* [DATA EXTRACTS]:
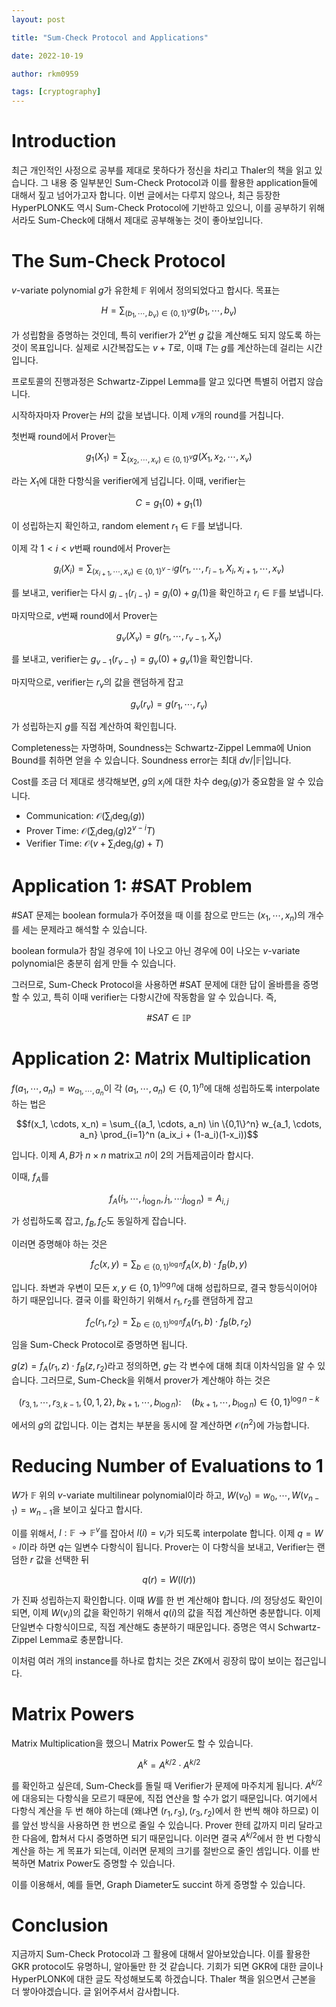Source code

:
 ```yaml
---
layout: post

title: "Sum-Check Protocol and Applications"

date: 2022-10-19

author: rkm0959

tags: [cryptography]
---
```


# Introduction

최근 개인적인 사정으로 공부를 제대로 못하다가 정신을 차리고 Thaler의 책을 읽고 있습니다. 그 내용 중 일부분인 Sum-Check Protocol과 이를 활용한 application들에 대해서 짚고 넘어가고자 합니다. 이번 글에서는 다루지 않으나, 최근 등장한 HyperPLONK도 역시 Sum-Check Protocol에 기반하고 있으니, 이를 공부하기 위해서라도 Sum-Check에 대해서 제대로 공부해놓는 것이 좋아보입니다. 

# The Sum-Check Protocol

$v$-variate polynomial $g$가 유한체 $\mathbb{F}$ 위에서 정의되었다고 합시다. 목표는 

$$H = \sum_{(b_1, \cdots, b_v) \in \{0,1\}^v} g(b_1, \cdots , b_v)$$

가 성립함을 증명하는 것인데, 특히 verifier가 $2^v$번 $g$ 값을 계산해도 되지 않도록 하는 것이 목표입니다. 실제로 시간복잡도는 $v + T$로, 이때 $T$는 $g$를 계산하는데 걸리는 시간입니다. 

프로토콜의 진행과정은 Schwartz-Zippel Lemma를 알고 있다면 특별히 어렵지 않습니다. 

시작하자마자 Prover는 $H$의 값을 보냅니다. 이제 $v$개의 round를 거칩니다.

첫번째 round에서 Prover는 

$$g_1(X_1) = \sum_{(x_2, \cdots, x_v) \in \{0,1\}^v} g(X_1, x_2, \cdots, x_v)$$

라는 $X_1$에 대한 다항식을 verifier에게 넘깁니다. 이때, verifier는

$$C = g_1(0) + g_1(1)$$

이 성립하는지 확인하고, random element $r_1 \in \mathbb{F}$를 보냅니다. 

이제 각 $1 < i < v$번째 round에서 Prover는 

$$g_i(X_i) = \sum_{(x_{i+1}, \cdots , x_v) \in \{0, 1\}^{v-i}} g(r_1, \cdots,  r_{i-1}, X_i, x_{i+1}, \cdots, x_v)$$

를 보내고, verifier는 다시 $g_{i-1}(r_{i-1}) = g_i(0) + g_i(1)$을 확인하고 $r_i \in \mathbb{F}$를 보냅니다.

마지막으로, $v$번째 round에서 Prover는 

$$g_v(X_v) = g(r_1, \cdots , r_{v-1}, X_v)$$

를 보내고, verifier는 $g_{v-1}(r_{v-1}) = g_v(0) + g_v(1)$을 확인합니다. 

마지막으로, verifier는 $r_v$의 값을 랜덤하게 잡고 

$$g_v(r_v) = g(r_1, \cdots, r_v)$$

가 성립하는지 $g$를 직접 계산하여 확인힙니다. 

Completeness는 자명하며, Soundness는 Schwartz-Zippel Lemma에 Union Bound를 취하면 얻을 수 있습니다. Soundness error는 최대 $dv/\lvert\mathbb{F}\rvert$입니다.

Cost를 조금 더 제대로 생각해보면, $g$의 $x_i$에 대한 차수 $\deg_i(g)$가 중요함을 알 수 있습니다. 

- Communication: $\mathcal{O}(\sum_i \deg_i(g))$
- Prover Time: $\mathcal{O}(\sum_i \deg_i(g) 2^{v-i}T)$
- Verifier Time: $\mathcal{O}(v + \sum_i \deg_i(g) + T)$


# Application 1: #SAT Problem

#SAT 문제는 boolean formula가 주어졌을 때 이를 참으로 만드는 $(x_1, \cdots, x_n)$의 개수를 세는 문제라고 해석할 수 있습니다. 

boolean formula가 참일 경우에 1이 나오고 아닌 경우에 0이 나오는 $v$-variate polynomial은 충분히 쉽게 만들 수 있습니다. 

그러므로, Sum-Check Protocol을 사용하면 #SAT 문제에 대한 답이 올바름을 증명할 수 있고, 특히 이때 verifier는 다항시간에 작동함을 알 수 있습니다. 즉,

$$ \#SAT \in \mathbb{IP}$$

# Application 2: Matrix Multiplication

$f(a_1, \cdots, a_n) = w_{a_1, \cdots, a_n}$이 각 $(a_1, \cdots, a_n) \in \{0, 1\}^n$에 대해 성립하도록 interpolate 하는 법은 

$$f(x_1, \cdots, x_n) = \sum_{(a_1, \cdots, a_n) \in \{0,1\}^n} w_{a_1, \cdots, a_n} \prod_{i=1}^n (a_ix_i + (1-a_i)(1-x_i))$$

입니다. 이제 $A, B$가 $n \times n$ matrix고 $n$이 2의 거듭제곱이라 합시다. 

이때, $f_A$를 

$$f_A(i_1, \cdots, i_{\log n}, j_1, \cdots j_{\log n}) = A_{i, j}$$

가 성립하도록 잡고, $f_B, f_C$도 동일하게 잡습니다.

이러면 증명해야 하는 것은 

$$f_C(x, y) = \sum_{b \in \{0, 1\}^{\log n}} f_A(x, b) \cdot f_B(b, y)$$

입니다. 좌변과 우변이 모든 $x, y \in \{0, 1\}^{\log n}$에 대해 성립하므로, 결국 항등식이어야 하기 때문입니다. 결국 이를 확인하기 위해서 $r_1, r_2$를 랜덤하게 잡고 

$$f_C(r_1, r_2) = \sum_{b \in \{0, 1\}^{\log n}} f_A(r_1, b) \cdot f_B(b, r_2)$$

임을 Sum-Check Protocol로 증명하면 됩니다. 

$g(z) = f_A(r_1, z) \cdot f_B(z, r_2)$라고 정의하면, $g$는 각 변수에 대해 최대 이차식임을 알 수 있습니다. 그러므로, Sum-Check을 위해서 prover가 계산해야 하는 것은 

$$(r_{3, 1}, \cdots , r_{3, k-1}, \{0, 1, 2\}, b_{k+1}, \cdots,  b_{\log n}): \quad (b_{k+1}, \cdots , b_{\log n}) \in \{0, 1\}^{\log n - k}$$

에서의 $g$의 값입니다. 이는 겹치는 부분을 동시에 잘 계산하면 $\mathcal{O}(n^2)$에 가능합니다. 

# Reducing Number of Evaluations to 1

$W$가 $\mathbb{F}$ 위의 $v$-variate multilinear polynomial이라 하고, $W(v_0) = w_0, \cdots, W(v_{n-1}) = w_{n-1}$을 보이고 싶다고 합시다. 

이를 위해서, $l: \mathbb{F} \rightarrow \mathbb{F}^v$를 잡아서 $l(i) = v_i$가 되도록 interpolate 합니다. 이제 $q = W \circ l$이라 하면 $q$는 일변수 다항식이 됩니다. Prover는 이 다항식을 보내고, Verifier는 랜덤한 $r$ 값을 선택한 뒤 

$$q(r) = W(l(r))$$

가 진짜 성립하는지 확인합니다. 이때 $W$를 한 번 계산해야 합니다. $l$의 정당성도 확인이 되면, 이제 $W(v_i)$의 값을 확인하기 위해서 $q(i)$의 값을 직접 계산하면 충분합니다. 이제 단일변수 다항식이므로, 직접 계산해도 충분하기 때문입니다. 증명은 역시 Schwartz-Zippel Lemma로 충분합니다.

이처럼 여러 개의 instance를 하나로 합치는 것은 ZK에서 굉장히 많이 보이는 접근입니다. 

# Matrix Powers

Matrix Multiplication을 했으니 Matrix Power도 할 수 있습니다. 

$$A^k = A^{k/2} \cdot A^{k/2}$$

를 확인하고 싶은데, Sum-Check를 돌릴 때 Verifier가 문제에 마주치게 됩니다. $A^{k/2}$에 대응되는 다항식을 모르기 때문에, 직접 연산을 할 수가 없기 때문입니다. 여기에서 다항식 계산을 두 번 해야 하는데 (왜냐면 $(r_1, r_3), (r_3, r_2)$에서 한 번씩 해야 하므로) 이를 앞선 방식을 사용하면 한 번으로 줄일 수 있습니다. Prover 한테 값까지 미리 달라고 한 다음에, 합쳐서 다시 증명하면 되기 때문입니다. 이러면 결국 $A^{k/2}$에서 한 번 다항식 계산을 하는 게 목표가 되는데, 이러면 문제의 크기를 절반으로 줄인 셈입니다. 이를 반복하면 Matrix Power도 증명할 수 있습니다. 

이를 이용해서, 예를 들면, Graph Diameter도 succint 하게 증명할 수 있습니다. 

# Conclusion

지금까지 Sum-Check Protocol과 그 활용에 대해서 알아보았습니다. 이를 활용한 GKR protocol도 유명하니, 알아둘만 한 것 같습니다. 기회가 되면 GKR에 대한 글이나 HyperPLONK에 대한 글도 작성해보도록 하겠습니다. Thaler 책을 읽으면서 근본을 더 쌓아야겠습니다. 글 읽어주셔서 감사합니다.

* [EXERCISE BRIEF]: Retype, exactly and in full, the lines above from the one containing "이처럼 여러 개의 instance를" through the one containing "# Conclusion".

* [WRITTEN ANSWER]:
이처럼 여러 개의 instance를 하나로 합치는 것은 ZK에서 굉장히 많이 보이는 접근입니다. 

# Matrix Powers

Matrix Multiplication을 했으니 Matrix Power도 할 수 있습니다. 

$$A^k = A^{k/2} \cdot A^{k/2}$$

를 확인하고 싶은데, Sum-Check를 돌릴 때 Verifier가 문제에 마주치게 됩니다. $A^{k/2}$에 대응되는 다항식을 모르기 때문에, 직접 연산을 할 수가 없기 때문입니다. 여기에서 다항식 계산을 두 번 해야 하는데 (왜냐면 $(r_1, r_3), (r_3, r_2)$에서 한 번씩 해야 하므로) 이를 앞선 방식을 사용하면 한 번으로 줄일 수 있습니다. Prover 한테 값까지 미리 달라고 한 다음에, 합쳐서 다시 증명하면 되기 때문입니다. 이러면 결국 $A^{k/2}$에서 한 번 다항식 계산을 하는 게 목표가 되는데, 이러면 문제의 크기를 절반으로 줄인 셈입니다. 이를 반복하면 Matrix Power도 증명할 수 있습니다. 

이를 이용해서, 예를 들면, Graph Diameter도 succint 하게 증명할 수 있습니다. 

# Conclusion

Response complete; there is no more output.